Durante la spedizione, nella fusoliera il morale era alto, perché pensavano che la salvezza fosse molto vicina. Inoltre, erano contenti di avere più spazio per dormire e di non dover avere a che fare con Canessa e Vizintin, in quel periodo irritanti e prepotenti. L'atmosfera allegra, però, scomparve, in quanto Rafael Echavarren spirò a causa della gangrena alle gambe e della forte denutrizione. Inoltre, il giorno dopo, la spedizione tornò e Canessa, Parrado e Vizintin raccontarono la loro avventura, dell'impressione che la direzione fosse sbagliata, delle batterie e del materiale che avevano trovato nella coda.
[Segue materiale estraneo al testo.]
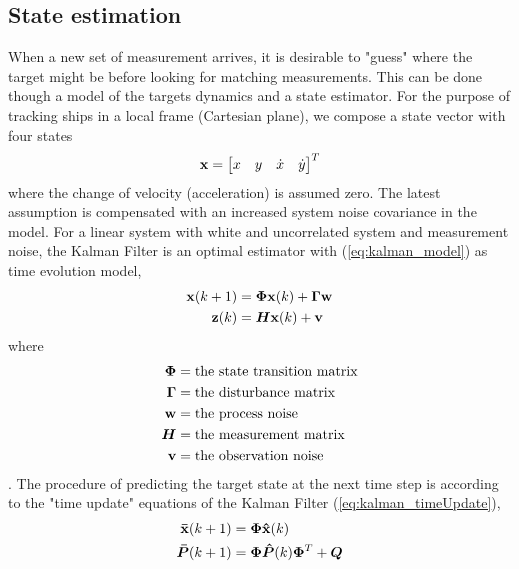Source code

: \subsection{State estimation} %
When a new set of measurement arrives, it is desirable to "guess" where the target might be before looking for matching measurements. This can be done though a model of the targets dynamics and a state estimator. For the purpose of tracking ships in a local frame (Cartesian plane), we compose a state vector with four states
\begin{equation}
\boldsymbol{\mathbf{x}} = \begin{bmatrix}
x & y & \dot{x} & \dot{y}
\end{bmatrix}^T
\label{eq:state_vector}
\end{equation}
where the change of velocity (acceleration) is assumed zero. The latest assumption is compensated with an increased system noise covariance in the model. For a linear system with white and uncorrelated system and measurement noise, the Kalman Filter is an optimal estimator with (\ref{eq:kalman_model}) as time evolution model,
\begin{equation}
\begin{split}
\boldsymbol{\mathbf{x}}(k+1) &= \bm{\Phi} \boldsymbol{\mathbf{x}}(k) + \bm{\Gamma} \boldsymbol{\mathbf{w}} \\
\boldsymbol{\mathbf{z}}(k) &= \bm{H} \boldsymbol{\mathbf{x}}(k) + \boldsymbol{\mathbf{v}}
\end{split}
\label{eq:kalman_model}
\end{equation}
where
\begin{equation}
\begin{split}
\bm{\Phi} 	&= \text{the state transition matrix} \\
\bm{\Gamma}	&= \text{the disturbance matrix} \\
\boldsymbol{\mathbf{w}}		&= \text{the process noise} \\
\bm{H} 		&= \text{the measurement matrix} \\
\boldsymbol{\mathbf{v}} 		&= \text{the observation noise} \\
\end{split}
\end{equation}.
The procedure of predicting the target state at the next time step is according to the "time update" equations of the Kalman Filter (\ref{eq:kalman_timeUpdate}),
\begin{equation}
\begin{split}
\boldsymbol{\mathbf{\bar{x}}}(k+1) 	&= \bm{\Phi} \boldsymbol{\mathbf{\hat{x}}}(k) \\
\bm{\bar{P}}(k+1)	&= \bm{\Phi} \bm{\hat{P}}(k)  \bm{\Phi}^T + \bm{Q} \\
\end{split}
\label{eq:kalman_timeUpdate}
\end{equation}
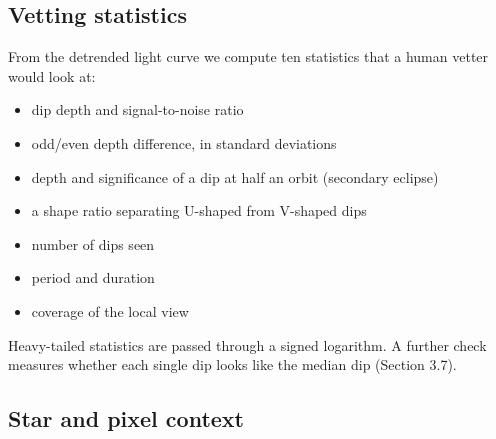 \documentclass[fleqn,usenatbib]{mnras}
\providecommand{\tightlist}{\setlength{\itemsep}{0pt}\setlength{\parskip}{0pt}}
\begin{document}
\subsection{Vetting statistics}

From the detrended light curve we compute ten statistics that a human vetter would look at:

\begin{itemize}
\tightlist
\item
  dip depth and signal-to-noise ratio
\item
  odd/even depth difference, in standard deviations
\item
  depth and significance of a dip at half an orbit (secondary eclipse)
\item
  a shape ratio separating U-shaped from V-shaped dips
\item
  number of dips seen
\item
  period and duration
\item
  coverage of the local view
\end{itemize}

Heavy-tailed statistics are passed through a signed logarithm. A further check measures whether each single dip looks like the median dip (Section 3.7).

\subsection{Star and pixel context}
\end{document}
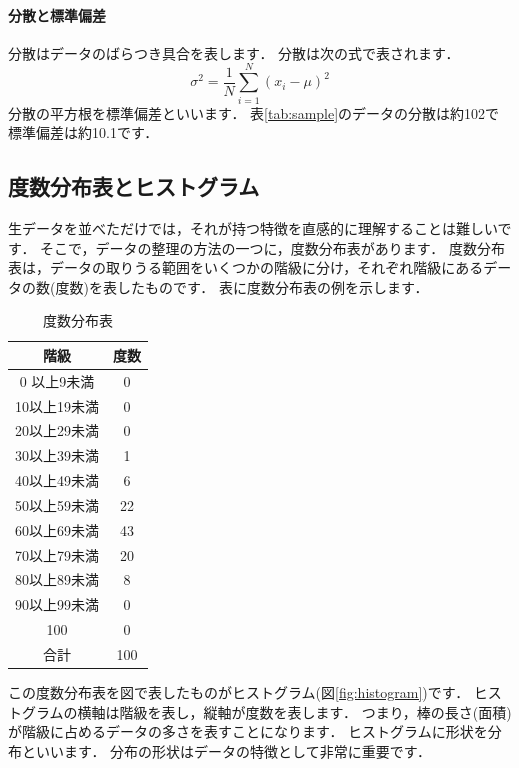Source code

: \documentclass[12pt, a4j]{jsreport}
\begin{document}
\paragraph{分散と標準偏差}
分散はデータのばらつき具合を表します．
分散は次の式で表されます．
\begin{equation}
    \sigma^2 = \frac{1}{N} \sum_{i=1}^{N} (x_i - \mu)^2
\end{equation}
分散の平方根を標準偏差といいます．
表\ref{tab:sample}のデータの分散は約102で標準偏差は約10.1です．

\subsection{度数分布表とヒストグラム}

生データを並べただけでは，それが持つ特徴を直感的に理解することは難しいです．
そこで，データの整理の方法の一つに，度数分布表があります．
度数分布表は，データの取りうる範囲をいくつかの階級に分け，それぞれ階級にあるデータの数(度数)を表したものです．
表に度数分布表の例を示します．

\begin{table}[tb]
    \centering
    \caption{度数分布表}
    \begin{tabular}{c|c}
     階級          & 度数 \\ \hline
     0 以上9未満   & 0 \\
     10以上19未満  & 0 \\
     20以上29未満  & 0 \\
     30以上39未満  & 1 \\
     40以上49未満  & 6 \\
     50以上59未満  & 22\\
     60以上69未満  & 43\\
     70以上79未満  & 20\\
     80以上89未満  & 8 \\
     90以上99未満  & 0 \\
     100           & 0 \\
     合計          & 100
    \end{tabular}
    \label{tab:hist}
\end{table}

この度数分布表を図で表したものがヒストグラム(図\ref{fig:histogram})です．
ヒストグラムの横軸は階級を表し，縦軸が度数を表します．
つまり，棒の長さ(面積)が階級に占めるデータの多さを表すことになります．
ヒストグラムに形状を分布といいます．
分布の形状はデータの特徴として非常に重要です．
\end{document}
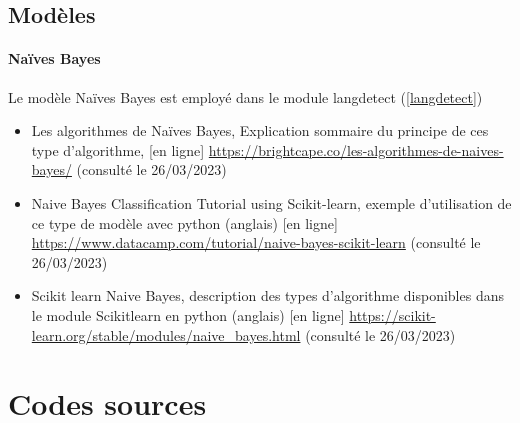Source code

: \documentclass[a4paper,12pt]{article}
\begin{document}
		\subsection{Modèles}
			\paragraph{Naïves Bayes}
				Le modèle Naïves Bayes est employé dans le module langdetect (\ref{langdetect})
			\begin{itemize}
				\item Les algorithmes de Naïves Bayes, Explication sommaire du principe de ces type d'algorithme, [en ligne] \url{https://brightcape.co/les-algorithmes-de-naives-bayes/} (consulté le 26/03/2023)
				\item Naive Bayes Classification Tutorial using Scikit-learn, exemple d'utilisation de ce type de modèle avec python (anglais) [en ligne] \url{https://www.datacamp.com/tutorial/naive-bayes-scikit-learn} (consulté le 26/03/2023)
				\item Scikit learn Naive Bayes, description des types d'algorithme disponibles dans le module Scikitlearn en python (anglais) [en ligne] \url{https://scikit-learn.org/stable/modules/naive_bayes.html} (consulté le 26/03/2023)
			\end{itemize}
			
	\section{Codes sources}
			
\end{document}
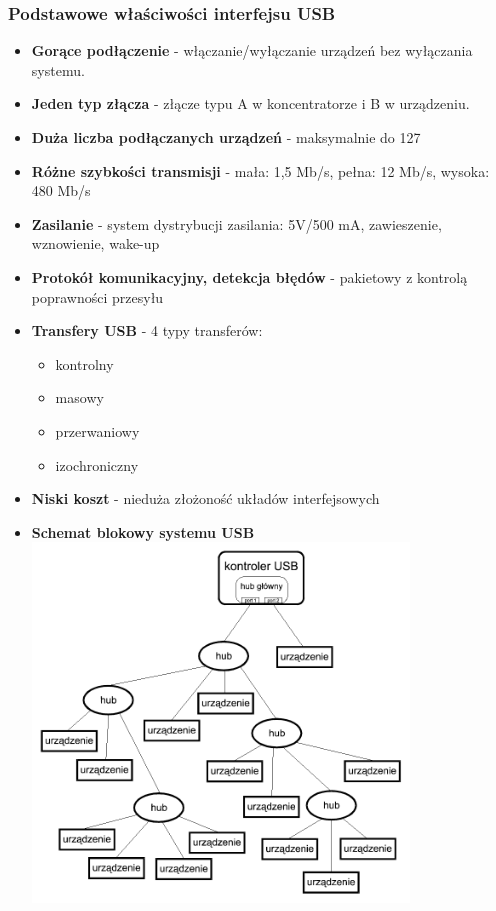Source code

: 		\subsubsection{Podstawowe właściwości interfejsu USB}
		\begin{itemize}
			\item \textbf{Gorące podłączenie} - włączanie/wyłączanie urządzeń bez wyłączania systemu.
			\item \textbf{Jeden typ złącza} - złącze typu A w koncentratorze i B w urządzeniu.
			\item \textbf{Duża liczba podłączanych urządzeń} - maksymalnie do 127
			\item \textbf{Różne szybkości transmisji} - mała: 1,5 Mb/s, pełna: 12 Mb/s, wysoka: 480 Mb/s
			\item \textbf{Zasilanie} - system dystrybucji zasilania: 5V/500 mA, zawieszenie, wznowienie, wake-up
			\item \textbf{Protokół komunikacyjny, detekcja błędów} - pakietowy z kontrolą poprawności przesyłu
			\item \textbf{Transfery USB} - 4 typy transferów:
				\begin{itemize}
					\item kontrolny
					\item masowy
					\item przerwaniowy
					\item izochroniczny
				\end{itemize}
			\item \textbf{Niski koszt} - nieduża złożoność układów interfejsowych
			\item \textbf{Schemat blokowy systemu USB}\\
			\includegraphics[width=10cm]{./wyklady/USB_6_1.pdf}
		\end{itemize}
Il 23 novembre Canessa e Parrado si accinsero a togliere la radio dalla cabina di pilotaggio, convinti che con l'aiuto di Harley avrebbero potuto farla funzionare. Harley era considerato l'esperto, perché aveva aiutato un amico ad assemblare un impianto stereo, ma lui era convinto che non sarebbe mai riuscito a farla funzionare; anche Algorta lo pensava, anche se non disse niente, mentre Canessa e altri, invece, erano certi che Harley sarebbe riuscito a farla funzionare.

Una volta estratta la radio e l'antenna e nonostante i tentennamenti di Harley e di Canessa, molto titubante a riprendere a camminare nella neve, la spedizione ripartì alla volta della coda. La ripartenza della spedizione portò ancora una ventata di buon umore, per gli stessi motivi della precedente partenza. Non poterono però rimanere passivi in attesa degli eventi: il cibo cominciava a scarseggiare. In verità, il problema non era avere le provviste, ma trovarle: le persone decedute nello schianto erano state seppellite da uno spesso strato di neve in seguito alle due valanghe, e rimanevano una o due vittime della valanga a disposizione. Inoltre, il disgelo era realmente iniziato, per cui i cadaveri in superficie, appena coperti da un lieve strato di neve, cominciarono a imputridire, soprattutto nelle ore più calde della giornata.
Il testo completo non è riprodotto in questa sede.